By the Survey of London, on 4 March 2016

(© Historic England, Lucy Millson-Watkins).

Former General Medical Council offices, 44-50 Hallam Street, from the south-west in 2015 (© Historic England, Lucy Millson-Watkins). If you are having trouble viewing images, please click here.

The southern part of this building (to the right in the picture above) was erected in 1915 to house the General Medical Council (formally the General Council of Medical Education & Registration of the United Kingdom). The Council had begun to investigate a move to larger premises from its offices at 299 Oxford Street in 1903, during the presidency of Sir William Turner. The initiative was seen through a decade later by Sir Donald MacAlister, the Council’s President from 1904 to 1931 and a physician and administrator renowned for his great intellect, probity and firmness. In 1912 a committee was formed to oversee the move. MacAlister was joined by Dr (Sir) Norman Moore, representing the Royal College of Physicians, (Sir) Charles Sissmore Tomes, the Council’s treasurer and chairman of its dental committee, Sir Henry Morris, a recent past President of the Royal Society of Medicine, and Sir Francis Champneys, an eminent obstetrician. An enquiry to the Howard De Walden Estate in 1914 elicited the offer of a development site at 44–48 Hallam Street. The northern part of the building, always intended, was not added until 1922–3. The Dentists Act of 1921, seen through by the Liberal politician Francis Dyke Acland, had established the Dental Board of the United Kingdom to take on the GMC’s oversight of dentists and to deal with the scourge of unqualified dentistry. To maintain good communications with the Council, the new Board, chaired by Acland, built the interconnected premises next door.

(© Historic England, Lucy Millson-Watkins).

Detail of the bas-relief over the entrance, by Frederick Lessore, depicting the cult of Asklepios and his extended family (© Historic England, Lucy Millson-Watkins).

(© Historic England, Lucy Millson-Watkins).

Detail of sculptural ornament at the centre of the bow, with the bowl of Hygieia between the windows (© Historic England, Lucy Millson-Watkins).

The architect at both stages was Eustace C. Frere, of South African origins and Beaux-Arts trained, and the builders Chinchen & Co., of Kensal Green. Robert Angell had prepared plans in 1914, but Frere was preferred, probably because of family connections. The building is distinctive in Hallam Street for its clean Portland stone elevation – Frere was able to steer the Council away from a cheaper brick alternative by saving money in other areas.
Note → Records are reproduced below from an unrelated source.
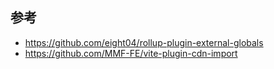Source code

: ## 参考
* https://github.com/eight04/rollup-plugin-external-globals
* https://github.com/MMF-FE/vite-plugin-cdn-import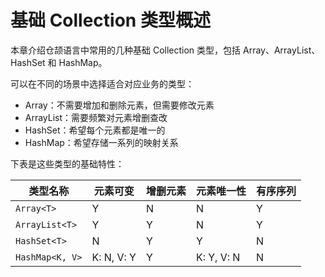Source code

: # 基础 Collection 类型概述

本章介绍仓颉语言中常用的几种基础 Collection 类型，包括 Array、ArrayList、HashSet 和 HashMap。

可以在不同的场景中选择适合对应业务的类型：

- Array：不需要增加和删除元素，但需要修改元素
- ArrayList：需要频繁对元素增删查改
- HashSet：希望每个元素都是唯一的
- HashMap：希望存储一系列的映射关系

下表是这些类型的基础特性：

| 类型名称        | 元素可变 | 增删元素 | 元素唯一性 | 有序序列 |
| --------------- | -------- | -------- | ---------- | -------------- |
| `Array<T>`      | Y        | N        | N          | Y              |
| `ArrayList<T>`     | Y        | Y        | N          | Y              |
| `HashSet<T>`    | N       | Y        | Y          | N              |
| `HashMap<K, V>` | K: N, V: Y | Y        | K: Y, V: N | N              |
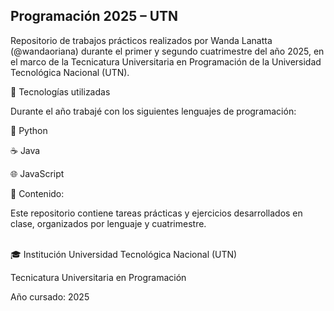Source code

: ## Programación 2025 – UTN

Repositorio de trabajos prácticos realizados por Wanda Lanatta (@wandaoriana) durante el primer y segundo cuatrimestre del año 2025, en el marco de la Tecnicatura Universitaria en Programación de la Universidad Tecnológica Nacional (UTN).

🧠 Tecnologías utilizadas

Durante el año trabajé con los siguientes lenguajes de programación:

🐍 Python

☕ Java

🌐 JavaScript

📂 Contenido:

Este repositorio contiene tareas prácticas y ejercicios desarrollados en clase, organizados por lenguaje y cuatrimestre. 
 
<p align="center">
  <img src="https://github.com/user-attachments/assets/2a8a649e-7346-49c0-b835-c4d0901eccd9" width="3O0px" />
</p>

🎓 Institución
Universidad Tecnológica Nacional (UTN)

Tecnicatura Universitaria en Programación

Año cursado: 2025
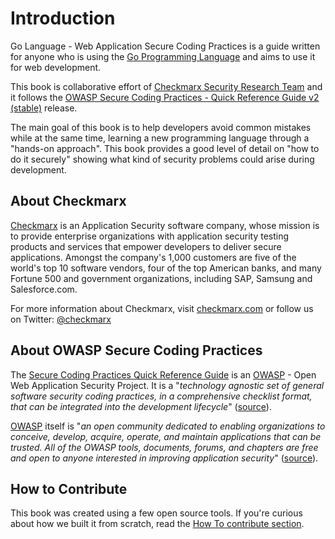 # Introduction

Go Language - Web Application Secure Coding Practices is a guide written for
anyone who is using the [Go Programming Language][1] and aims to use it for web
development.

This book is collaborative effort of [Checkmarx Security Research Team][2] and
it follows the
[OWASP Secure Coding Practices - Quick Reference Guide v2 (stable)][3] release.

The main goal of this book is to help developers avoid common mistakes while at
the same time, learning a new programming language through a
"hands-on approach".
This book provides a good level of detail on "how to do it securely" showing
what kind of security problems could arise during development.

## About Checkmarx

[Checkmarx][2] is an Application Security software company, whose mission is to
provide enterprise organizations with application security testing products
and services that empower developers to deliver secure applications. Amongst
the company's 1,000 customers are five of the world's top 10 software vendors,
four of the top American banks, and many Fortune 500 and government
organizations, including SAP, Samsung and Salesforce.com.

For more information about Checkmarx, visit [checkmarx.com][2]
or follow us on Twitter: [@checkmarx][7]

## About OWASP Secure Coding Practices

The [Secure Coding Practices Quick Reference Guide][3] is an [OWASP][4] - Open
Web Application Security Project. It is a "_technology agnostic set of
general software security coding practices, in a comprehensive checklist
format, that can be integrated into the development lifecycle_" ([source][3]).

[OWASP][4] itself is "_an open community dedicated to enabling organizations to
conceive, develop, acquire, operate, and maintain applications that can be
trusted. All of the OWASP tools, documents, forums, and chapters are free and
open to anyone interested in improving application security_" ([source][5]).

## How to Contribute

This book was created using a few open source tools.
If you're curious about how we built it from scratch, read the
[How To contribute section][6].

[1]: https://golang.org
[2]: http://chkmrx.co/2sffXFr
[3]: https://www.owasp.org/index.php/OWASP_Secure_Coding_Practices_-_Quick_Reference_Guide
[4]: https://www.owasp.org
[5]: https://www.owasp.org/index.php/About_OWASP
[6]: /howto-contribute.md
[7]: https://www.twitter.com/checkmarx

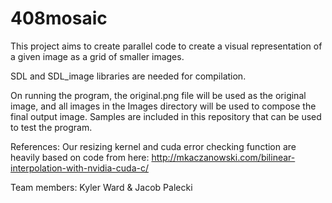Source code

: # 408mosaic

This project aims to create parallel code to create a visual representation of a given image as a grid of smaller images.

SDL and SDL_image libraries are needed for compilation.

On running the program, the original.png file will be used as the original image, and all images in the Images directory will be used to compose the final output image.  Samples are included in this repository that can be used to test the program.

References: Our resizing kernel and cuda error checking function are heavily based on code from here: http://mkaczanowski.com/bilinear-interpolation-with-nvidia-cuda-c/

Team members: Kyler Ward & Jacob Palecki
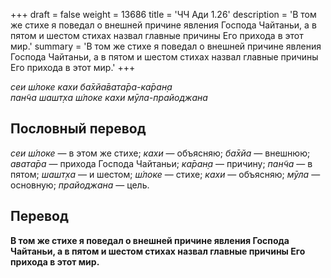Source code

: +++
draft = false
weight = 13686
title = 'ЧЧ Ади 1.26'
description = 'В том же стихе я поведал о внешней причине явления Господа Чайтаньи, а в пятом и шестом стихах назвал главные причины Его прихода в этот мир.'
summary = 'В том же стихе я поведал о внешней причине явления Господа Чайтаньи, а в пятом и шестом стихах назвал главные причины Его прихода в этот мир.'
+++

_сеи ш́локе кахи ба̄хйа̄вата̄ра-ка̄ран̣а  
пан̃ча шашт̣ха ш́локе кахи мӯла-прайоджана_

## Пословный перевод

_сеи_ _ш́локе_ — в этом же стихе; _кахи_ — объясняю; _ба̄хйа_ — внешнюю; _авата̄ра_ — прихода Господа Чайтаньи; _ка̄ран̣а_ — причину; _пан̃ча_ — в пятом; _шашт̣ха_ — и шестом; _ш́локе_ — стихе; _кахи_ — объясняю; _мӯла_ — основную; _прайоджана_ — цель.

## Перевод

**В том же стихе я поведал о внешней причине явления Господа Чайтаньи, а в пятом и шестом стихах назвал главные причины Его прихода в этот мир.**
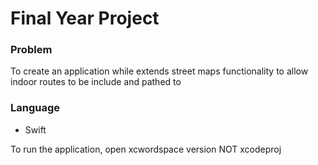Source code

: 
# Final Year Project

### Problem
To create an application while extends street maps functionality to allow indoor routes to be include and pathed to 

### Language
* Swift


To run the application, open xcwordspace version NOT xcodeproj
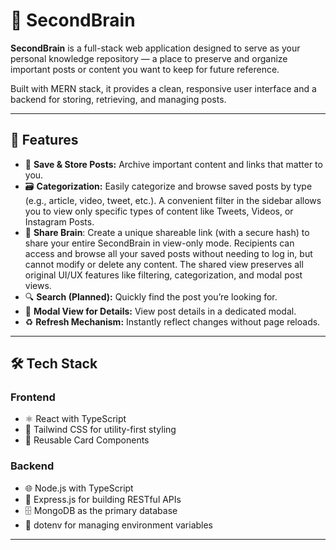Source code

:# 🧠 SecondBrain

**SecondBrain** is a full-stack web application designed to serve as your personal knowledge repository — a place to preserve and organize important posts or content you want to keep for future reference.

Built with MERN stack, it provides a clean, responsive user interface and a backend for storing, retrieving, and managing posts.

---

## 🚀 Features

- 📌 **Save & Store Posts:** Archive important content and links that matter to you.
- 🗃️ **Categorization:** Easily categorize and browse saved posts by type (e.g., article, video, tweet, etc.). A convenient filter in the sidebar allows you to view only specific types of content like Tweets, Videos, or Instagram Posts.
- 🔗 **Share Brain**: Create a unique shareable link (with a secure hash) to share your entire SecondBrain in view-only mode. Recipients can access and browse all your saved posts without needing to log in, but cannot modify or delete any content. The shared view preserves all original UI/UX features like filtering, categorization, and modal post views.
- 🔍 **Search (Planned):** Quickly find the post you’re looking for.
- 📝 **Modal View for Details:** View post details in a dedicated modal.
- ♻️ **Refresh Mechanism:** Instantly reflect changes without page reloads.

---

## 🛠️ Tech Stack

### Frontend
- ⚛️ React with TypeScript
- 🎨 Tailwind CSS for utility-first styling
- 🧩 Reusable Card Components

### Backend
- 🌐 Node.js with TypeScript
- 🚀 Express.js for building RESTful APIs
- 🗄️ MongoDB as the primary database
- 🔐 dotenv for managing environment variables

---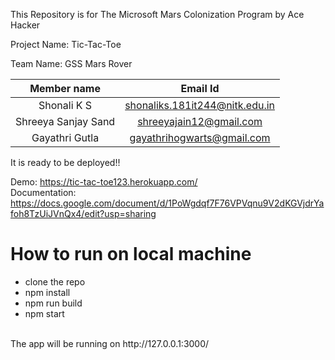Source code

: This Repository is for The Microsoft Mars Colonization Program by Ace Hacker

Project Name: Tic-Tac-Toe

Team Name: GSS Mars Rover



| Member name|Email Id| 
| :------------: |:---------------:| 
| Shonali K S     |shonaliks.181it244@nitk.edu.in  |
| Shreeya Sanjay Sand|shreeyajain12@gmail.com|    
| Gayathri Gutla |      gayathrihogwarts@gmail.com  |  
 


It is ready to be deployed!!

Demo: https://tic-tac-toe123.herokuapp.com/<br/>
Documentation: https://docs.google.com/document/d/1PoWgdqf7F76VPVqnu9V2dKGVjdrYafoh8TzUiJVnQx4/edit?usp=sharing

# How to run on local machine

- clone the repo
- npm install
- npm run build
- npm start
<br/>
The app will be running on http://127.0.0.1:3000/
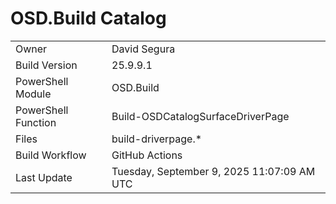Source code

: ﻿# OSD.Build Catalog

| | |
|-|-|
| Owner | David Segura |
| Build Version | 25.9.9.1 |
| PowerShell Module | OSD.Build |
| PowerShell Function | Build-OSDCatalogSurfaceDriverPage |
| Files | build-driverpage.* |
| Build Workflow | GitHub Actions |
| Last Update | Tuesday, September 9, 2025 11:07:09 AM UTC |
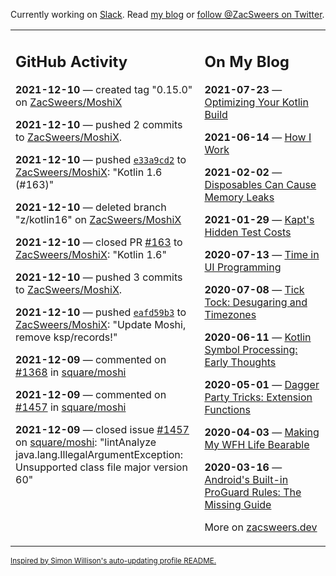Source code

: Currently working on [Slack](https://slack.com/). Read [my blog](https://zacsweers.dev/) or [follow @ZacSweers on Twitter](https://twitter.com/ZacSweers).

<table><tr><td valign="top" width="60%">

## GitHub Activity
<!-- githubActivity starts -->
**2021-12-10** — created tag "0.15.0" on [ZacSweers/MoshiX](https://api.github.com/repos/ZacSweers/MoshiX)

**2021-12-10** — pushed 2 commits to [ZacSweers/MoshiX](https://api.github.com/repos/ZacSweers/MoshiX).

**2021-12-10** — pushed [`e33a9cd2`](https://github.com/ZacSweers/MoshiX/commit/e33a9cd297df651471e740c396ab54391a3b3b59) to [ZacSweers/MoshiX](https://api.github.com/repos/ZacSweers/MoshiX): "Kotlin 1.6 (#163)"

**2021-12-10** — deleted branch "z/kotlin16" on [ZacSweers/MoshiX](https://api.github.com/repos/ZacSweers/MoshiX)

**2021-12-10** — closed PR [#163](https://api.github.com/repos/ZacSweers/MoshiX/pulls/163) to [ZacSweers/MoshiX](https://api.github.com/repos/ZacSweers/MoshiX): "Kotlin 1.6"

**2021-12-10** — pushed 3 commits to [ZacSweers/MoshiX](https://api.github.com/repos/ZacSweers/MoshiX).

**2021-12-10** — pushed [`eafd59b3`](https://github.com/ZacSweers/MoshiX/commit/eafd59b3ced563b0ec560312310a290625880ad9) to [ZacSweers/MoshiX](https://api.github.com/repos/ZacSweers/MoshiX): "Update Moshi, remove ksp/records!"

**2021-12-09** — commented on [#1368](https://github.com/square/moshi/issues/1368#issuecomment-990209815) in [square/moshi](https://api.github.com/repos/square/moshi)

**2021-12-09** — commented on [#1457](https://github.com/square/moshi/issues/1457#issuecomment-990208379) in [square/moshi](https://api.github.com/repos/square/moshi)

**2021-12-09** — closed issue [#1457](https://api.github.com/repos/square/moshi/issues/1457) on [square/moshi](https://api.github.com/repos/square/moshi): "lintAnalyze java.lang.IllegalArgumentException: Unsupported class file major version 60"
<!-- githubActivity ends -->
</td><td valign="top" width="40%">

## On My Blog
<!-- blog starts -->
**2021-07-23** — [Optimizing Your Kotlin Build](https://www.zacsweers.dev/optimizing-your-kotlin-build/)

**2021-06-14** — [How I Work](https://www.zacsweers.dev/how-i-work/)

**2021-02-02** — [Disposables Can Cause Memory Leaks](https://www.zacsweers.dev/disposables-can-cause-memory-leaks/)

**2021-01-29** — [Kapt's Hidden Test Costs](https://www.zacsweers.dev/kapts-hidden-test-costs/)

**2020-07-13** — [Time in UI Programming](https://www.zacsweers.dev/time-in-ui/)

**2020-07-08** — [Tick Tock: Desugaring and Timezones](https://www.zacsweers.dev/ticktock-desugaring-timezones/)

**2020-06-11** — [Kotlin Symbol Processing: Early Thoughts](https://www.zacsweers.dev/kotlin-symbol-processor-early-thoughts/)

**2020-05-01** — [Dagger Party Tricks: Extension Functions](https://www.zacsweers.dev/dagger-party-tricks-extension-functions/)

**2020-04-03** — [Making My WFH Life Bearable](https://www.zacsweers.dev/making-wfh-life-bearable/)

**2020-03-16** — [Android's Built-in ProGuard Rules: The Missing Guide](https://www.zacsweers.dev/android-proguard-rules/)
<!-- blog ends -->
More on [zacsweers.dev](https://zacsweers.dev/)
</td></tr></table>

<sub><a href="https://simonwillison.net/2020/Jul/10/self-updating-profile-readme/">Inspired by Simon Willison's auto-updating profile README.</a></sub>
It is more widely unusual for its synthesis of neo-Georgian form and proportion with Neo-Grec ornament. Above the original entrance in what was at first an otherwise symmetrical front elevation, a once fine but now weather-worn lintel bas-relief by Frederick Lessore follows the suggestions of Dr Richard Caton, a member of the council, in depicting the cult of Asklepios (seated, left) and his extended family whose members represent aspects of medicine. This ‘frieze’ has a Greek-fret continuation across a full-height bow bearing more relief sculpture by Lessore and his assistants. Diminutive caryatids grace the tops of mullions, symbolising the Council’s functions, and the bowl of Hygieia is at the centre of the bow between the upper storeys where a council room was placed under a dining room. These spaces were laid out between separate staircases for members and the public and in front of committee rooms. The extension has similar external detailing, its tall windows lighting a board room. A second entrance was formed in its south bay around 1960 when the Medical Protection Society took the building’s northern parts. Since 2010 No. 44 has been a conference centre, Nos 46–50 three duplex apartments.

(© Historic England, Lucy Millson-Watkins).

Radiator casing in former committee room (© Historic England, Lucy Millson-Watkins).

(© Historic England, Lucy Millson-Watkins).

Council room internal windows (© Historic England, Lucy Millson-Watkins).

(© Historic England, Lucy Millson-Watkins).

Public staircase (© Historic England, Lucy Millson-Watkins).